* [Your instructions]
An exact copy of all the data below is needed, without its pictures.
------ Source data
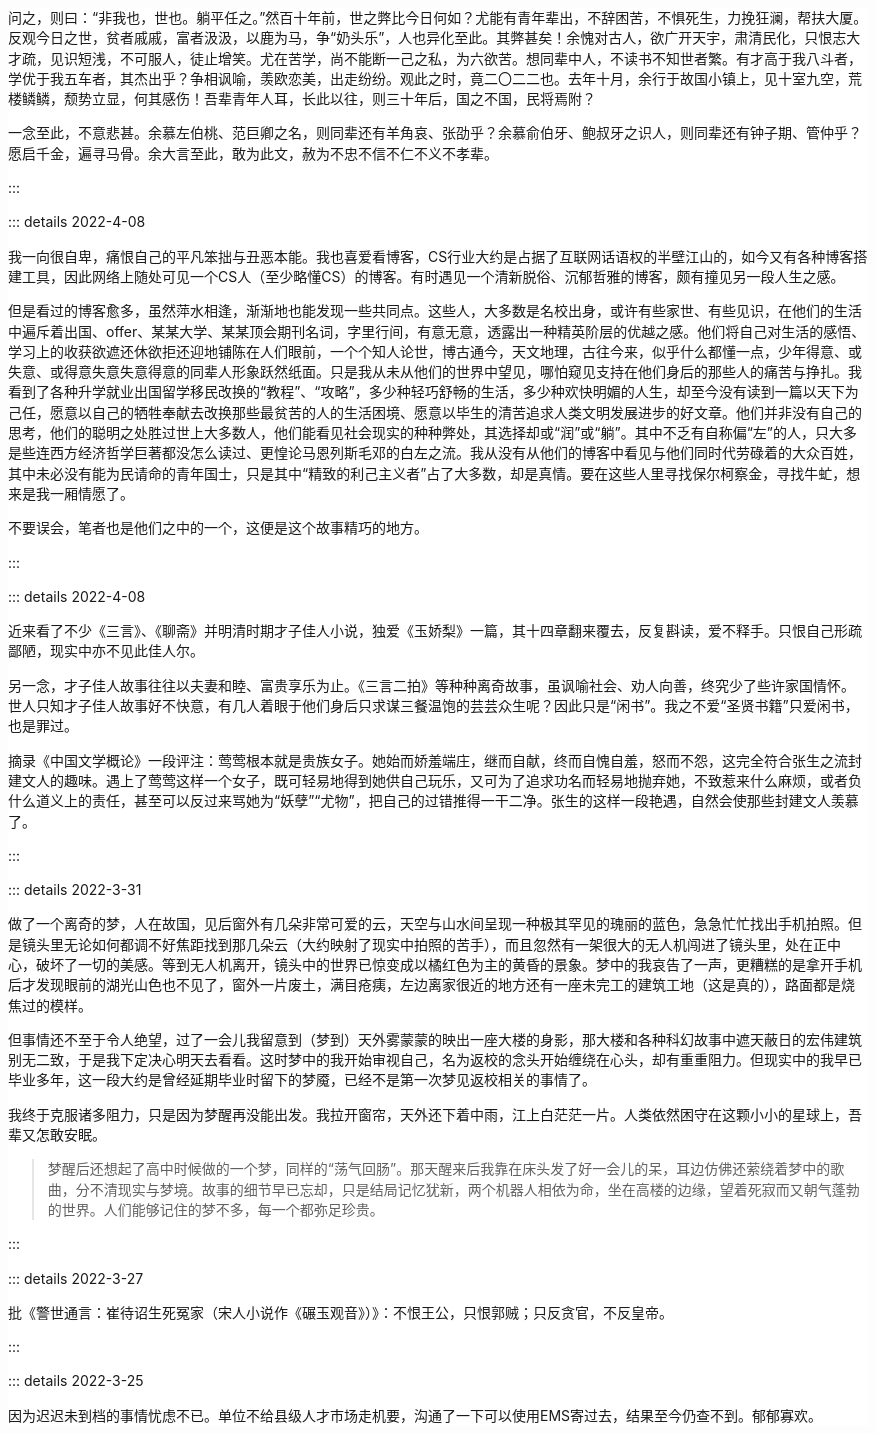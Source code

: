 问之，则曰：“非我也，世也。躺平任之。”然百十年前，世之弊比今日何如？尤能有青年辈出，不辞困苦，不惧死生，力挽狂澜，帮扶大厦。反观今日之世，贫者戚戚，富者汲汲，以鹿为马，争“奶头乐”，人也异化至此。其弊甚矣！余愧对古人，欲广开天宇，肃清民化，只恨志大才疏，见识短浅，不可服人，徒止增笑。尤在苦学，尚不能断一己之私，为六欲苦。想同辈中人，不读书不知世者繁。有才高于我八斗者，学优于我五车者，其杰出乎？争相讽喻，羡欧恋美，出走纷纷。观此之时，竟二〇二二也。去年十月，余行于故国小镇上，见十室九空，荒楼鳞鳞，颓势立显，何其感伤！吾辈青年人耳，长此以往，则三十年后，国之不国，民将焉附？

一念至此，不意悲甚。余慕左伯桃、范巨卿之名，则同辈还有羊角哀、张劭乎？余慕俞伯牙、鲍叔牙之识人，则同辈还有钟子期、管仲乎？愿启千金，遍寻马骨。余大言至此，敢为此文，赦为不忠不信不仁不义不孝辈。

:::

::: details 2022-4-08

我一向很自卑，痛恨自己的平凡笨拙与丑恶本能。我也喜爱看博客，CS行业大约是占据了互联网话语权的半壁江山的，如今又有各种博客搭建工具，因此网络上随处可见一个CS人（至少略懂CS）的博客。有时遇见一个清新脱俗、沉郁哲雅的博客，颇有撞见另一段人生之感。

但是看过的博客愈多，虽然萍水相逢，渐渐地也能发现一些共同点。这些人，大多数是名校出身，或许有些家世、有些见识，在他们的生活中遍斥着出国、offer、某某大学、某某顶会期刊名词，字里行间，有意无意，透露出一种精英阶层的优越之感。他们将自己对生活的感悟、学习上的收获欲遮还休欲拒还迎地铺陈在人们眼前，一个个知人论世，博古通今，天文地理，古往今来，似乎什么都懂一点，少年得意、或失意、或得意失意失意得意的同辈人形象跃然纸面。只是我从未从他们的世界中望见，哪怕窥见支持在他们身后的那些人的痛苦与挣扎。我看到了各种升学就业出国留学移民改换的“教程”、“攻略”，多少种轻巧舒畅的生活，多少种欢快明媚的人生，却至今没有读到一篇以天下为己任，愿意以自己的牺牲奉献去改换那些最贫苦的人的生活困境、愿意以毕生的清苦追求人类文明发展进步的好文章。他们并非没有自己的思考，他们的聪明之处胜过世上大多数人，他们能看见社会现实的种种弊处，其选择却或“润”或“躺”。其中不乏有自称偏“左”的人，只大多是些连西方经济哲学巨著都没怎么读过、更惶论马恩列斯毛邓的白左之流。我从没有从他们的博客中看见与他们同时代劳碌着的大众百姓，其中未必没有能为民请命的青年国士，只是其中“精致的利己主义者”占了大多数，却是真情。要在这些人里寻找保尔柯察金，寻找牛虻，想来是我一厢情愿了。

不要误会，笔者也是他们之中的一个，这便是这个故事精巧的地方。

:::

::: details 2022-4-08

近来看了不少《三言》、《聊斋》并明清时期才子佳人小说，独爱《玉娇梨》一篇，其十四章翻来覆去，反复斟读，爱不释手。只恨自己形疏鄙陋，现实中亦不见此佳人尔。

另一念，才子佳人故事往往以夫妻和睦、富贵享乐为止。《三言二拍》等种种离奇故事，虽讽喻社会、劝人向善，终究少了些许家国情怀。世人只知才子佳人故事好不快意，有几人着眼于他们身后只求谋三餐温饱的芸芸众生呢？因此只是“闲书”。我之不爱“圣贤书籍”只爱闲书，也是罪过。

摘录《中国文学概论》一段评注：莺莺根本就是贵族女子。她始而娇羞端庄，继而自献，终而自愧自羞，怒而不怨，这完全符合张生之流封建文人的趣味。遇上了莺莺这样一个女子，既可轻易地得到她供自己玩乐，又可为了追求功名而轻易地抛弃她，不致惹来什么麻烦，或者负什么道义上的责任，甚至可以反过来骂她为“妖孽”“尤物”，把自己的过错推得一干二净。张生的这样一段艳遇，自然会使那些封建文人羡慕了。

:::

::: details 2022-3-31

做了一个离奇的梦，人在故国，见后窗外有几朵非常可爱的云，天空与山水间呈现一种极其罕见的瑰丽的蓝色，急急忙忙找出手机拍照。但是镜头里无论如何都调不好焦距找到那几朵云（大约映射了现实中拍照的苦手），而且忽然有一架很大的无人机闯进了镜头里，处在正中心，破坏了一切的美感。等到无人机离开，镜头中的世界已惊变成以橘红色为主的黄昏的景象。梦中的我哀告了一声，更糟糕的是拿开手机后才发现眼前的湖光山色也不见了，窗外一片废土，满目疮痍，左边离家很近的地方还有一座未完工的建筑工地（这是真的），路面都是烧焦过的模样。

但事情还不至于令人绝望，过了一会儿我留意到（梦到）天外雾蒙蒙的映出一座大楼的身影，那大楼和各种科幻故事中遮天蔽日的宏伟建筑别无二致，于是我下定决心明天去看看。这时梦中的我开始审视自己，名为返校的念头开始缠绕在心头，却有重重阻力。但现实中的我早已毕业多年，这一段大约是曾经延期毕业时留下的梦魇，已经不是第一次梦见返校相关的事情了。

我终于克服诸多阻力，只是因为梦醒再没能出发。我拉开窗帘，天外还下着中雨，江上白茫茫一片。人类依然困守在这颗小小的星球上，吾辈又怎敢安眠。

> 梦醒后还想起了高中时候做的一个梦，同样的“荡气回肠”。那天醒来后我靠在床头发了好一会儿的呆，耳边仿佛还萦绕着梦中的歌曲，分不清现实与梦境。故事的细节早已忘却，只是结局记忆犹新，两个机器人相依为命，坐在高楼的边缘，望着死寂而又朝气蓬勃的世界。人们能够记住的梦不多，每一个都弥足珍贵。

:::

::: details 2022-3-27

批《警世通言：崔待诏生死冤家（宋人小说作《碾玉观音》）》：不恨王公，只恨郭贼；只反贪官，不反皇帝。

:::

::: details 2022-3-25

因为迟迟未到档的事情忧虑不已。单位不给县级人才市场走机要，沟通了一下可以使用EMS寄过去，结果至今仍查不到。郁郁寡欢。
------------
* [Exercise answer]
Source code

: 问之，则曰：“非我也，世也。躺平任之。”然百十年前，世之弊比今日何如？尤能有青年辈出，不辞困苦，不惧死生，力挽狂澜，帮扶大厦。反观今日之世，贫者戚戚，富者汲汲，以鹿为马，争“奶头乐”，人也异化至此。其弊甚矣！余愧对古人，欲广开天宇，肃清民化，只恨志大才疏，见识短浅，不可服人，徒止增笑。尤在苦学，尚不能断一己之私，为六欲苦。想同辈中人，不读书不知世者繁。有才高于我八斗者，学优于我五车者，其杰出乎？争相讽喻，羡欧恋美，出走纷纷。观此之时，竟二〇二二也。去年十月，余行于故国小镇上，见十室九空，荒楼鳞鳞，颓势立显，何其感伤！吾辈青年人耳，长此以往，则三十年后，国之不国，民将焉附？

一念至此，不意悲甚。余慕左伯桃、范巨卿之名，则同辈还有羊角哀、张劭乎？余慕俞伯牙、鲍叔牙之识人，则同辈还有钟子期、管仲乎？愿启千金，遍寻马骨。余大言至此，敢为此文，赦为不忠不信不仁不义不孝辈。

:::

::: details 2022-4-08

我一向很自卑，痛恨自己的平凡笨拙与丑恶本能。我也喜爱看博客，CS行业大约是占据了互联网话语权的半壁江山的，如今又有各种博客搭建工具，因此网络上随处可见一个CS人（至少略懂CS）的博客。有时遇见一个清新脱俗、沉郁哲雅的博客，颇有撞见另一段人生之感。

但是看过的博客愈多，虽然萍水相逢，渐渐地也能发现一些共同点。这些人，大多数是名校出身，或许有些家世、有些见识，在他们的生活中遍斥着出国、offer、某某大学、某某顶会期刊名词，字里行间，有意无意，透露出一种精英阶层的优越之感。他们将自己对生活的感悟、学习上的收获欲遮还休欲拒还迎地铺陈在人们眼前，一个个知人论世，博古通今，天文地理，古往今来，似乎什么都懂一点，少年得意、或失意、或得意失意失意得意的同辈人形象跃然纸面。只是我从未从他们的世界中望见，哪怕窥见支持在他们身后的那些人的痛苦与挣扎。我看到了各种升学就业出国留学移民改换的“教程”、“攻略”，多少种轻巧舒畅的生活，多少种欢快明媚的人生，却至今没有读到一篇以天下为己任，愿意以自己的牺牲奉献去改换那些最贫苦的人的生活困境、愿意以毕生的清苦追求人类文明发展进步的好文章。他们并非没有自己的思考，他们的聪明之处胜过世上大多数人，他们能看见社会现实的种种弊处，其选择却或“润”或“躺”。其中不乏有自称偏“左”的人，只大多是些连西方经济哲学巨著都没怎么读过、更惶论马恩列斯毛邓的白左之流。我从没有从他们的博客中看见与他们同时代劳碌着的大众百姓，其中未必没有能为民请命的青年国士，只是其中“精致的利己主义者”占了大多数，却是真情。要在这些人里寻找保尔柯察金，寻找牛虻，想来是我一厢情愿了。

不要误会，笔者也是他们之中的一个，这便是这个故事精巧的地方。

:::

::: details 2022-4-08

近来看了不少《三言》、《聊斋》并明清时期才子佳人小说，独爱《玉娇梨》一篇，其十四章翻来覆去，反复斟读，爱不释手。只恨自己形疏鄙陋，现实中亦不见此佳人尔。

另一念，才子佳人故事往往以夫妻和睦、富贵享乐为止。《三言二拍》等种种离奇故事，虽讽喻社会、劝人向善，终究少了些许家国情怀。世人只知才子佳人故事好不快意，有几人着眼于他们身后只求谋三餐温饱的芸芸众生呢？因此只是“闲书”。我之不爱“圣贤书籍”只爱闲书，也是罪过。

摘录《中国文学概论》一段评注：莺莺根本就是贵族女子。她始而娇羞端庄，继而自献，终而自愧自羞，怒而不怨，这完全符合张生之流封建文人的趣味。遇上了莺莺这样一个女子，既可轻易地得到她供自己玩乐，又可为了追求功名而轻易地抛弃她，不致惹来什么麻烦，或者负什么道义上的责任，甚至可以反过来骂她为“妖孽”“尤物”，把自己的过错推得一干二净。张生的这样一段艳遇，自然会使那些封建文人羡慕了。

:::

::: details 2022-3-31

做了一个离奇的梦，人在故国，见后窗外有几朵非常可爱的云，天空与山水间呈现一种极其罕见的瑰丽的蓝色，急急忙忙找出手机拍照。但是镜头里无论如何都调不好焦距找到那几朵云（大约映射了现实中拍照的苦手），而且忽然有一架很大的无人机闯进了镜头里，处在正中心，破坏了一切的美感。等到无人机离开，镜头中的世界已惊变成以橘红色为主的黄昏的景象。梦中的我哀告了一声，更糟糕的是拿开手机后才发现眼前的湖光山色也不见了，窗外一片废土，满目疮痍，左边离家很近的地方还有一座未完工的建筑工地（这是真的），路面都是烧焦过的模样。

但事情还不至于令人绝望，过了一会儿我留意到（梦到）天外雾蒙蒙的映出一座大楼的身影，那大楼和各种科幻故事中遮天蔽日的宏伟建筑别无二致，于是我下定决心明天去看看。这时梦中的我开始审视自己，名为返校的念头开始缠绕在心头，却有重重阻力。但现实中的我早已毕业多年，这一段大约是曾经延期毕业时留下的梦魇，已经不是第一次梦见返校相关的事情了。

我终于克服诸多阻力，只是因为梦醒再没能出发。我拉开窗帘，天外还下着中雨，江上白茫茫一片。人类依然困守在这颗小小的星球上，吾辈又怎敢安眠。

> 梦醒后还想起了高中时候做的一个梦，同样的“荡气回肠”。那天醒来后我靠在床头发了好一会儿的呆，耳边仿佛还萦绕着梦中的歌曲，分不清现实与梦境。故事的细节早已忘却，只是结局记忆犹新，两个机器人相依为命，坐在高楼的边缘，望着死寂而又朝气蓬勃的世界。人们能够记住的梦不多，每一个都弥足珍贵。

:::

::: details 2022-3-27

批《警世通言：崔待诏生死冤家（宋人小说作《碾玉观音》）》：不恨王公，只恨郭贼；只反贪官，不反皇帝。

:::

::: details 2022-3-25

因为迟迟未到档的事情忧虑不已。单位不给县级人才市场走机要，沟通了一下可以使用EMS寄过去，结果至今仍查不到。郁郁寡欢。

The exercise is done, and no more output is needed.